What are your feelings about where prepress is now and prospects for the future. (e.g. Film strippers transitioned to prepress operators, now what?)
regards, J
I seem to be spending more time cleaning up clients jobs, because more and more people are working outside their realm of expertise. Find that even the people teaching design are those that used to teach Office, and have very little understanding of considerations for print, and that would include typography.
That is my point also. In folding carton work, the percentage of files that arrive anywhere close to useful is zero, period. Every single carton we receive must be torn down completely and rebuild completely from native files. Issues such as substrate caliper effect the amount of 'wrap' required at the fold corners of the face panels. No designer I know understands that this wrap amount must be a variable based on the thickness of the cardboard to be printed on (this varies based on weight of product, style of carton design etc) and must be also adjusted for each and every plant's equipment. Few designers I know understand that a carton has a back side and a front side because of the glue seam. In a bilingual country, the main language must be on the face panel away from that seam. Sometimes a version for an alternate language must be on that main panel to satisfy a region of the country. Files may be built in spot colors that outnumber the press capabilities so a decision must be made (re-quoted) to alter the job colors which may require a rebuild or some specialized trap technique. And now we have Braille to introduce to the designers with all its rules. Do you know any designers coming out of school that have any clue about this stuff! Not bloody likely is what I say!
These issues are looming larger each year since no one (or very damn few) train the designers in production issues and techniques associated with folding carton print. And forget China and India; half of them don't get it either or won't spend the time ($$) to repair the files appropriately. IMHO, skilled prepress people are going to be in more demand as we move forward; they'll be able to write their own ticket and no amount of automation can replace what I am talking about.
John W
Prepress operators to workflow managers. New prepress systems are not just RIP, trap and plate. A lot of automation under the hood with these new systems. Getting all the non-complex, repeatable job to be automated though scripting and rules-based software.

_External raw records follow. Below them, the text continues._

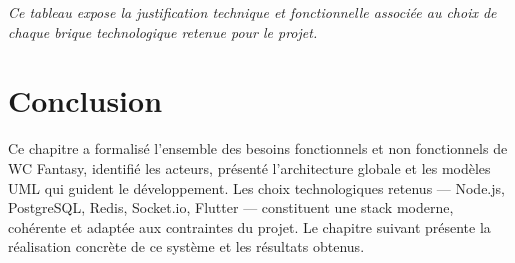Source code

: \vspace{0.2cm}
\noindent\small\textit{Ce tableau expose la justification technique et fonctionnelle associée au choix de chaque brique technologique retenue pour le projet.}\normalsize

\newpage
\section*{Conclusion}

Ce chapitre a formalisé l'ensemble des besoins fonctionnels et non fonctionnels de WC Fantasy, identifié les acteurs, présenté l'architecture globale et les modèles UML qui guident le développement. Les choix technologiques retenus --- Node.js, PostgreSQL, Redis, Socket.io, Flutter --- constituent une stack moderne, cohérente et adaptée aux contraintes du projet. Le chapitre suivant présente la réalisation concrète de ce système et les résultats obtenus.

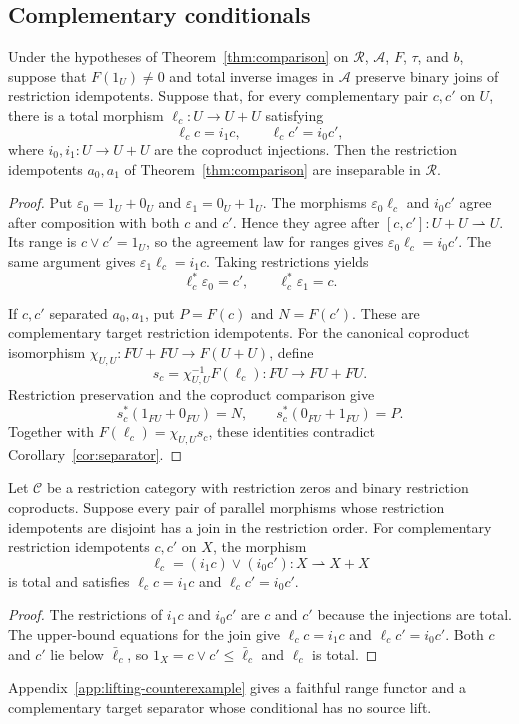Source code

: \subsection{Complementary conditionals}

\begin{corollary}
\label{cor:source-conditionals}
Under the hypotheses of Theorem~\ref{thm:comparison} on
$\mathscr R$, $\mathcal A$, $F$, $\tau$, and $b$, suppose that
$F(1_U)\ne0$ and total inverse images in $\mathcal A$ preserve
binary joins of restriction idempotents.
Suppose that, for every complementary pair $c,c'$ on $U$, there
is a total morphism $\ell_c:U\to U+U$ satisfying
\[
 \ell_cc=i_1c,\qquad \ell_cc'=i_0c',
\]
where $i_0,i_1:U\to U+U$ are the coproduct injections.
Then the restriction idempotents $a_0,a_1$ of
Theorem~\ref{thm:comparison} are inseparable in $\mathscr R$.
\end{corollary}
\begin{proof}
Put $\varepsilon_0=1_U+0_U$ and $\varepsilon_1=0_U+1_U$.
The morphisms $\varepsilon_0\ell_c$ and $i_0c'$ agree after
composition with both $c$ and $c'$. Hence they agree after
$[c,c']:U+U\rightharpoonup U$. Its range is
$c\vee c'=1_U$, so the agreement law for ranges gives
$\varepsilon_0\ell_c=i_0c'$.
The same argument gives $\varepsilon_1\ell_c=i_1c$.
Taking restrictions yields
\[
 \ell_c^*\varepsilon_0=c',\qquad
 \ell_c^*\varepsilon_1=c.
\]

If $c,c'$ separated $a_0,a_1$, put $P=F(c)$ and $N=F(c')$.
These are complementary target restriction idempotents.
For the canonical coproduct isomorphism
$\chi_{U,U}:FU+FU\to F(U+U)$, define
\[
 s_c=\chi_{U,U}^{-1}F(\ell_c):FU\to FU+FU.
\]
Restriction preservation and the coproduct comparison give
\[
 s_c^*(1_{FU}+0_{FU})=N,\qquad
 s_c^*(0_{FU}+1_{FU})=P.
\]
Together with $F(\ell_c)=\chi_{U,U}s_c$, these identities contradict
Corollary~\ref{cor:separator}.
\end{proof}

\begin{proposition}\label{prop:disjoint-joins}
Let $\mathcal C$ be a restriction category with restriction zeros and
binary restriction coproducts. Suppose every pair of parallel morphisms
whose restriction idempotents are disjoint has a join in the restriction
order.
For complementary restriction idempotents $c,c'$ on $X$, the morphism
\[
 \ell_c=(i_1c)\vee(i_0c'):X\rightharpoonup X+X
\]
is total and satisfies $\ell_cc=i_1c$ and $\ell_cc'=i_0c'$.
\end{proposition}
\begin{proof}
The restrictions of $i_1c$ and $i_0c'$ are $c$ and $c'$ because
the injections are total. The upper-bound equations for the join
give $\ell_cc=i_1c$ and $\ell_cc'=i_0c'$.
Both $c$ and $c'$ lie below $\bar\ell_c$, so
$1_X=c\vee c'\le\bar\ell_c$ and $\ell_c$ is total.
\end{proof}

Appendix~\ref{app:lifting-counterexample} gives a faithful range functor
and a complementary target separator whose conditional has no source lift.
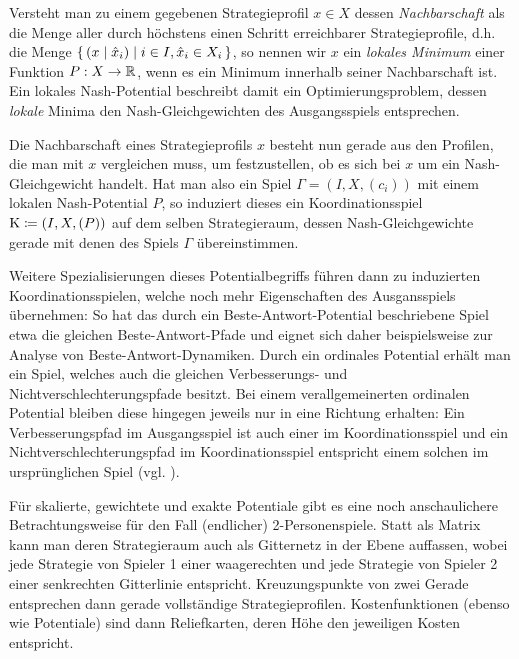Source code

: Versteht man zu einem gegebenen Strategieprofil $x \in X$ dessen \emph{Nachbarschaft} als die Menge aller durch höchstens einen Schritt erreichbarer Strategieprofile, d.h. die Menge $\set{(x \mid \hat{x}_i) | i \in I, \hat{x}_i \in X_i}$, so nennen wir $x$ ein \emph{lokales Minimum} einer Funktion $P: X \to \mathbb{R}$, wenn es ein Minimum innerhalb seiner Nachbarschaft ist. Ein lokales Nash-Potential beschreibt damit ein Optimierungsproblem, dessen \emph{lokale} Minima den Nash-Gleichgewichten des Ausgangsspiels entsprechen.

Die Nachbarschaft eines Strategieprofils $x$ besteht nun gerade aus den Profilen, die man mit $x$ vergleichen muss, um festzustellen, ob es sich bei $x$ um ein Nash-Gleichgewicht handelt. Hat man also ein Spiel $\Gamma = (I, X, (c_i))$ mit einem lokalen Nash-Potential $P$, so induziert dieses ein Koordinationsspiel $\mathrm{K} \coloneqq (I, X, (P))$ auf dem selben Strategieraum, dessen Nash-Gleichgewichte gerade mit denen des Spiels $\Gamma$ übereinstimmen.

Weitere Spezialisierungen dieses Potentialbegriffs führen dann zu induzierten Koordinationsspielen, welche noch mehr Eigenschaften des Ausgansspiels übernehmen: So hat das durch ein Beste-Antwort-Potential beschriebene Spiel etwa die gleichen Beste-Antwort-Pfade und eignet sich daher beispielsweise zur Analyse von Beste-Antwort-Dynamiken. Durch ein ordinales Potential erhält man ein Spiel, welches auch die gleichen Verbesserungs- und Nichtverschlechterungspfade besitzt. Bei einem verallgemeinerten ordinalen Potential bleiben diese hingegen jeweils nur in eine Richtung erhalten: Ein Verbesserungspfad im Ausgangsspiel ist auch einer im Koordinationsspiel und ein Nichtverschlechterungspfad im Koordinationsspiel entspricht einem solchen im ursprünglichen Spiel (vgl. ).

Für skalierte, gewichtete und exakte Potentiale gibt es eine noch anschaulichere Betrachtungsweise für den Fall (endlicher) 2-Personenspiele. Statt als Matrix kann man deren Strategieraum auch als Gitternetz in der Ebene auffassen, wobei jede Strategie von Spieler 1 einer waagerechten und jede Strategie von Spieler 2 einer senkrechten Gitterlinie entspricht. Kreuzungspunkte von zwei Gerade entsprechen dann gerade vollständige Strategieprofilen. Kostenfunktionen (ebenso wie Potentiale) sind dann \glqq Reliefkarten\grqq{}, deren Höhe den jeweiligen Kosten entspricht. 

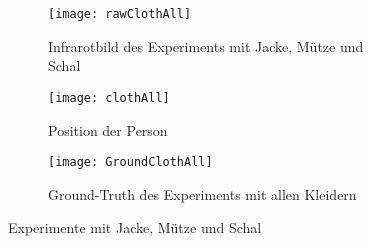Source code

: \begin{figure}[H]
	\begin{subfigure}{.45\linewidth}
		\centering
		\texttt{[image: rawClothAll]}
		\caption{Infrarotbild des Experiments mit Jacke, Mütze und Schal}
		\label{fig:rawClothAll}
	\end{subfigure}\hfill%
	\begin{subfigure}{.45\linewidth}
		\centering
		\texttt{[image: clothAll]}
		\caption{Position der Person}
		\label{fig:AlgorithmsClothAll}
	\end{subfigure}\hfill%
	\begin{subfigure}{\linewidth}
		\centering
		\texttt{[image: GroundClothAll]}
		\caption{Ground-Truth des Experiments mit allen Kleidern}
		\label{fig:groundTruthClothAll}
	\end{subfigure}
	\caption{Experimente mit Jacke, Mütze und Schal}
	\label{fig:AllCloth}
\end{figure}

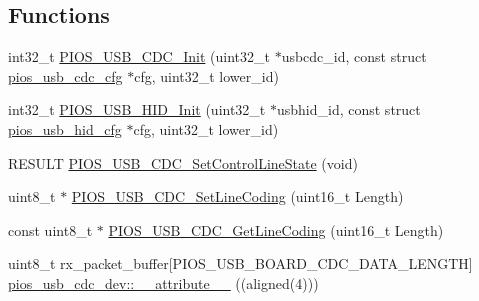 \subsection*{\-Functions}
\begin{DoxyCompactItemize}
\item 
int32\-\_\-t \hyperlink{group___p_i_o_s___u_s_b___c_o_m_ga30299ce46992751181aeb3d997b75ca8}{\-P\-I\-O\-S\-\_\-\-U\-S\-B\-\_\-\-C\-D\-C\-\_\-\-Init} (uint32\-\_\-t $\ast$usbcdc\-\_\-id, const struct \hyperlink{structpios__usb__cdc__cfg}{pios\-\_\-usb\-\_\-cdc\-\_\-cfg} $\ast$cfg, uint32\-\_\-t lower\-\_\-id)
\item 
int32\-\_\-t \hyperlink{group___p_i_o_s___u_s_b___c_o_m_ga4ea302beb0afbb7a83ff9ff1b20eb9cc}{\-P\-I\-O\-S\-\_\-\-U\-S\-B\-\_\-\-H\-I\-D\-\_\-\-Init} (uint32\-\_\-t $\ast$usbhid\-\_\-id, const struct \hyperlink{structpios__usb__hid__cfg}{pios\-\_\-usb\-\_\-hid\-\_\-cfg} $\ast$cfg, uint32\-\_\-t lower\-\_\-id)
\item 
\-R\-E\-S\-U\-L\-T \hyperlink{group___p_i_o_s___u_s_b___c_o_m_gacbf6b3b4149e51a74c2f4255f0f8a199}{\-P\-I\-O\-S\-\_\-\-U\-S\-B\-\_\-\-C\-D\-C\-\_\-\-Set\-Control\-Line\-State} (void)
\item 
uint8\-\_\-t $\ast$ \hyperlink{group___p_i_o_s___u_s_b___c_o_m_ga120d6d9cf08ed1125a62ea6759047914}{\-P\-I\-O\-S\-\_\-\-U\-S\-B\-\_\-\-C\-D\-C\-\_\-\-Set\-Line\-Coding} (uint16\-\_\-t \-Length)
\item 
const uint8\-\_\-t $\ast$ \hyperlink{group___p_i_o_s___u_s_b___c_o_m_ga41d64940656273048e2558acb7609dc4}{\-P\-I\-O\-S\-\_\-\-U\-S\-B\-\_\-\-C\-D\-C\-\_\-\-Get\-Line\-Coding} (uint16\-\_\-t \-Length)
\item 
uint8\-\_\-t rx\-\_\-packet\-\_\-buffer\mbox{[}\-P\-I\-O\-S\-\_\-\-U\-S\-B\-\_\-\-B\-O\-A\-R\-D\-\_\-\-C\-D\-C\-\_\-\-D\-A\-T\-A\-\_\-\-L\-E\-N\-G\-T\-H\mbox{]} \hyperlink{group___p_i_o_s___u_s_b___c_o_m_gab58a69ef6ffba4b36cf99ba5dfd9798c}{pios\-\_\-usb\-\_\-cdc\-\_\-dev\-::\-\_\-\-\_\-attribute\-\_\-\-\_\-} ((aligned(4)))
\end{DoxyCompactItemize}
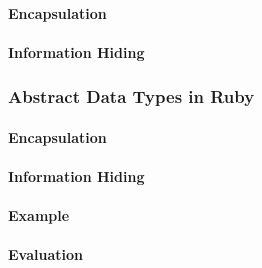 \paragraph{Encapsulation}\label{par:Objective_C_Encapsulation}
\paragraph{Information Hiding}\label{par:Objective_C_Info_Hiding}

\subsubsection{Abstract Data Types in Ruby}\label{subsubsec:Abstract_Data_Types_Ruby}
\paragraph{Encapsulation}\label{par:Ruby_Encapsulation}
\paragraph{Information Hiding}\label{par:Ruby_Info_Hiding}
\paragraph{Example}\label{par:Ruby_Abstract_Data_Type_Example}
\paragraph{Evaluation}\label{par:Ruby_Abstract_Data_Type_Evaluation}
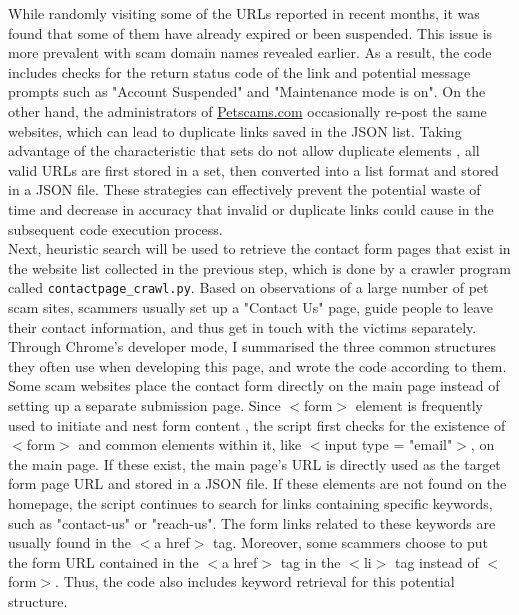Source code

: \documentclass[ oneside,%
                    author={Cassie Qing Tang},
                    degree={BSc},
                     title={An Automated Response System for Disrupting Online Pet Scamming \\ },
                    subtitle={ }]{dissertation}
\begin{document}
While randomly visiting some of the URLs reported in recent months, it was found that some of them have already expired or been suspended. This issue is more prevalent with scam domain names revealed earlier. As a result, the code includes checks for the return status code of the link and potential message prompts such as "Account Suspended" and "Maintenance mode is on". On the other hand, the administrators of \href{www.petscams.com}{Petscams.com} occasionally re-post the same websites, which can lead to duplicate links saved in the JSON list. Taking advantage of the characteristic that sets do not allow duplicate elements \cite{sturtz_sets_nodate}, all valid URLs are first stored in a set, then converted into a list format and stored in a JSON file. These strategies can effectively prevent the potential waste of time and decrease in accuracy that invalid or duplicate links could cause in the subsequent code execution process.
\\

Next, heuristic search will be used to retrieve the contact form pages that exist in the website list collected in the previous step, which is done by a crawler program called \texttt{contactpage\_crawl.py}. Based on observations of a large number of pet scam sites, scammers usually set up a "Contact Us" page, guide people to leave their contact information, and thus get in touch with the victims separately. Through Chrome's developer mode, I summarised the three common structures they often use when developing this page, and wrote the code according to them.
\\

Some scam websites place the contact form directly on the main page instead of setting up a separate submission page. Since $<$form$>$ element is frequently used to initiate and nest form content \cite{noauthor_how_2024}, the script first checks for the existence of $<$form$>$ and common elements within it, like $<$input type = "email"$>$, on the main page. If these exist, the main page's URL is directly used as the target form page URL and stored in a JSON file. If these elements are not found on the homepage, the script continues to search for links containing specific keywords, such as "contact-us" or "reach-us". The form links related to these keywords are usually found in the $<$a href$>$ tag. Moreover, some scammers choose to put the form URL contained in the $<$a href$>$ tag in the $<$li$>$ tag instead of $<$form$>$. Thus, the code also includes keyword retrieval for this potential structure.
\end{document}
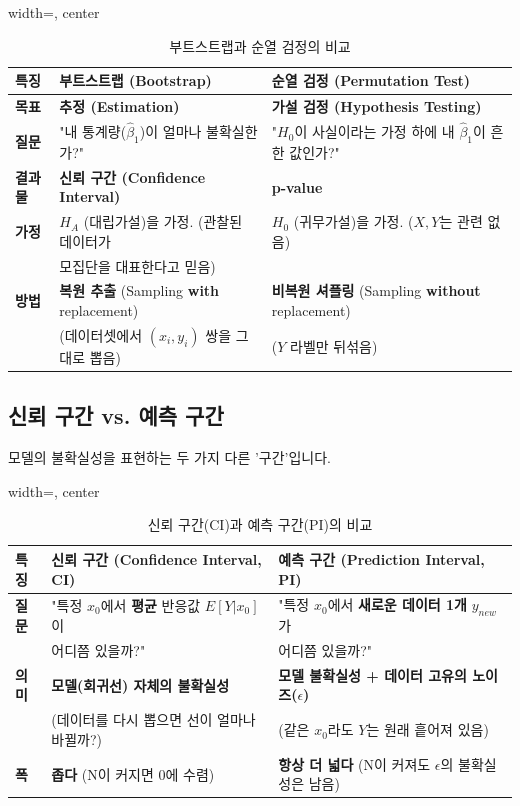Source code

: \documentclass[11pt,a4paper]{book}
\theoremstyle{definition}
\begin{document}
\begin{table}[h!]
\begin{adjustbox}{width=\textwidth, center}
\begin{tabular}{lll}
\toprule
\textbf{특징} & \textbf{부트스트랩 (Bootstrap)} & \textbf{순열 검정 (Permutation Test)} \\
\midrule
\textbf{목표} & \textbf{추정 (Estimation)} & \textbf{가설 검정 (Hypothesis Testing)} \\
\textbf{질문} & "내 통계량($\hat{\beta}_1$)이 얼마나 불확실한가?" & "$H_0$이 사실이라는 가정 하에 내 $\hat{\beta}_1$이 흔한 값인가?" \\
\textbf{결과물} & \textbf{신뢰 구간 (Confidence Interval)} & \textbf{p-value} \\
\textbf{가정} & $H_A$ (대립가설)을 가정. (관찰된 데이터가 & $H_0$ (귀무가설)을 가정. ($X, Y$는 관련 없음) \\
 & 모집단을 대표한다고 믿음) & \\
\textbf{방법} & \textbf{복원 추출} (Sampling \textbf{with} replacement) & \textbf{비복원 셔플링} (Sampling \textbf{without} replacement) \\
 & (데이터셋에서 $(x_i, y_i)$ 쌍을 그대로 뽑음) & ($Y$ 라벨만 뒤섞음) \\
\bottomrule
\end{tabular}
\end{adjustbox}
\caption{부트스트랩과 순열 검정의 비교}
\label{tab:boot_vs_perm}
\end{table}

\subsection{신뢰 구간 vs. 예측 구간}
모델의 불확실성을 표현하는 두 가지 다른 '구간'입니다.

\begin{table}[h!]
\begin{adjustbox}{width=\textwidth, center}
\begin{tabular}{lll}
\toprule
\textbf{특징} & \textbf{신뢰 구간 (Confidence Interval, CI)} & \textbf{예측 구간 (Prediction Interval, PI)} \\
\midrule
\textbf{질문} & "특정 $x_0$에서 \textbf{평균} 반응값 $E[Y|x_0]$이 & "특정 $x_0$에서 \textbf{새로운 데이터 1개} $y_{new}$가 \\
 & 어디쯤 있을까?" & 어디쯤 있을까?" \\
\textbf{의미} & \textbf{모델(회귀선) 자체의 불확실성} & \textbf{모델 불확실성 + 데이터 고유의 노이즈($\epsilon$)} \\
 & (데이터를 다시 뽑으면 선이 얼마나 바뀔까?) & (같은 $x_0$라도 $Y$는 원래 흩어져 있음) \\
\textbf{폭} & \textbf{좁다} (N이 커지면 0에 수렴) & \textbf{항상 더 넓다} (N이 커져도 $\epsilon$의 불확실성은 남음) \\
\bottomrule
\end{tabular}
\end{adjustbox}
\caption{신뢰 구간(CI)과 예측 구간(PI)의 비교}
\label{tab:ci_vs_pi}
\end{table}
\end{document}
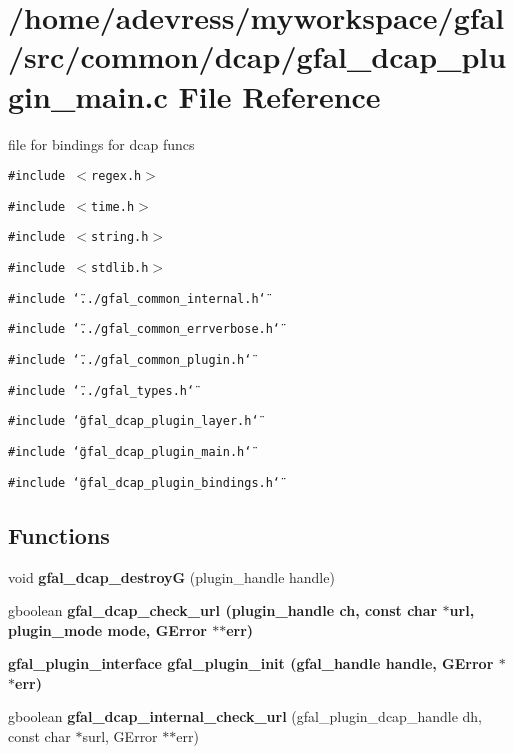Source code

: \section{/home/adevress/myworkspace/gfal/src/common/dcap/gfal\_\-dcap\_\-plugin\_\-main.c File Reference}
\label{gfal__dcap__plugin__main_8c}
file for bindings for dcap funcs 

{\tt \#include $<$regex.h$>$}\par
{\tt \#include $<$time.h$>$}\par
{\tt \#include $<$string.h$>$}\par
{\tt \#include $<$stdlib.h$>$}\par
{\tt \#include \char`\"{}../gfal\_\-common\_\-internal.h\char`\"{}}\par
{\tt \#include \char`\"{}../gfal\_\-common\_\-errverbose.h\char`\"{}}\par
{\tt \#include \char`\"{}../gfal\_\-common\_\-plugin.h\char`\"{}}\par
{\tt \#include \char`\"{}../gfal\_\-types.h\char`\"{}}\par
{\tt \#include \char`\"{}gfal\_\-dcap\_\-plugin\_\-layer.h\char`\"{}}\par
{\tt \#include \char`\"{}gfal\_\-dcap\_\-plugin\_\-main.h\char`\"{}}\par
{\tt \#include \char`\"{}gfal\_\-dcap\_\-plugin\_\-bindings.h\char`\"{}}\par
\subsection*{Functions}
\begin{CompactItemize}
\item 
void \textbf{gfal\_\-dcap\_\-destroy\-G} (plugin\_\-handle handle)\label{gfal__dcap__plugin__main_8c_8cd0c4266c418c68d4a8b282cca7325c}

\item 
gboolean \bf{gfal\_\-dcap\_\-check\_\-url} (plugin\_\-handle ch, const char $\ast$url, plugin\_\-mode mode, GError $\ast$$\ast$err)
\item 
\bf{gfal\_\-plugin\_\-interface} \bf{gfal\_\-plugin\_\-init} (gfal\_\-handle handle, GError $\ast$$\ast$err)
\item 
gboolean \textbf{gfal\_\-dcap\_\-internal\_\-check\_\-url} (gfal\_\-plugin\_\-dcap\_\-handle dh, const char $\ast$surl, GError $\ast$$\ast$err)\label{gfal__dcap__plugin__main_8c_73fbacad3f9f3025a24c39f4d1dfad2d}

\end{CompactItemize}


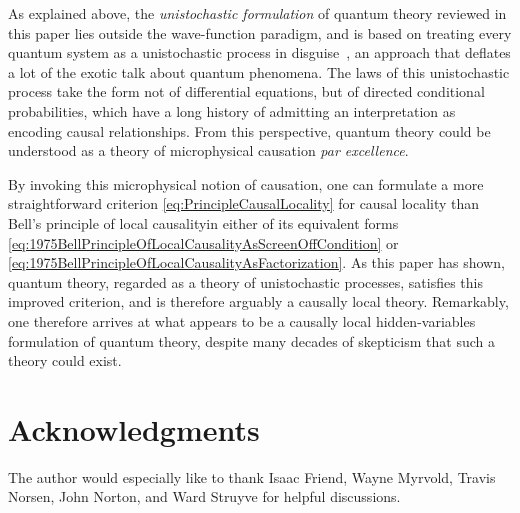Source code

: \documentclass[12pt,english,prl,superscriptaddress,nobibnotes,nofootinbib]{revtex4-2}
\begin{document}
As explained above, the \emph{unistochastic formulation} of quantum
theory reviewed in this paper lies outside the wave-function paradigm,
and is based on treating every quantum system as a unistochastic process
in disguise~\citep{Barandes:2023tsqc,Barandes:2023tsqt}, an approach
that deflates a lot of the exotic talk about quantum phenomena. The
laws of this unistochastic process take the form not of differential
equations, but of directed conditional probabilities, which have a
long history of admitting an interpretation as encoding causal relationships.
From this perspective, quantum theory could be understood as a theory
of microphysical causation \emph{par excellence}.

By invoking this microphysical notion of causation, one can formulate
a more straightforward criterion \eqref{eq:PrincipleCausalLocality}
for causal locality than Bell's principle of local causality\textemdash in
either of its equivalent forms \eqref{eq:1975BellPrincipleOfLocalCausalityAsScreenOffCondition}
or \eqref{eq:1975BellPrincipleOfLocalCausalityAsFactorization}. As
this paper has shown, quantum theory, regarded as a theory of unistochastic
processes, satisfies this improved criterion, and is therefore arguably
a causally local theory. Remarkably, one therefore arrives at what
appears to be a causally local hidden-variables formulation of quantum
theory, despite many decades of skepticism that such a theory could
exist.

\section*{Acknowledgments}

The author would especially like to thank Isaac Friend, Wayne Myrvold,
Travis Norsen, John Norton, and Ward Struyve for helpful discussions.



\end{document}
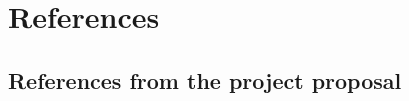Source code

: \section*{References}

\subsection*{References from the project proposal}
\begingroup
\renewcommand{\section}[2]{}%
\small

Web2print and web submission with online review.
Variable data and PURLS.
Being a prepress operator and not learning these things will be like the days of the film strippers did not accept the change in the 90's with electronic prepress. Printing is going through a change and will never be the same again. Accepting the change and learning where the industry in going is key.
MC JerryD
Being a little more futuristic, I agree with the web2print idea, there is a lot of printers who are publishing there workflow, in order the print buyer can upload an approve, via softproofing, its job.
But, in a not far future, the prepress and the printers are going to desappear.
Let me explain:
- Newspaper >>>> Web newspaper
- Books >>>>>>> E-books (kindle, etc)
- Magazines >>>> Web magazines
The only thing is going to remain is the Packaging.
All public advertising is going to be digital (displays).
And not to mention the big industy of digital printing and next with variable data.
So, the younger people, start to think where you are going to work in the next 15-20 years.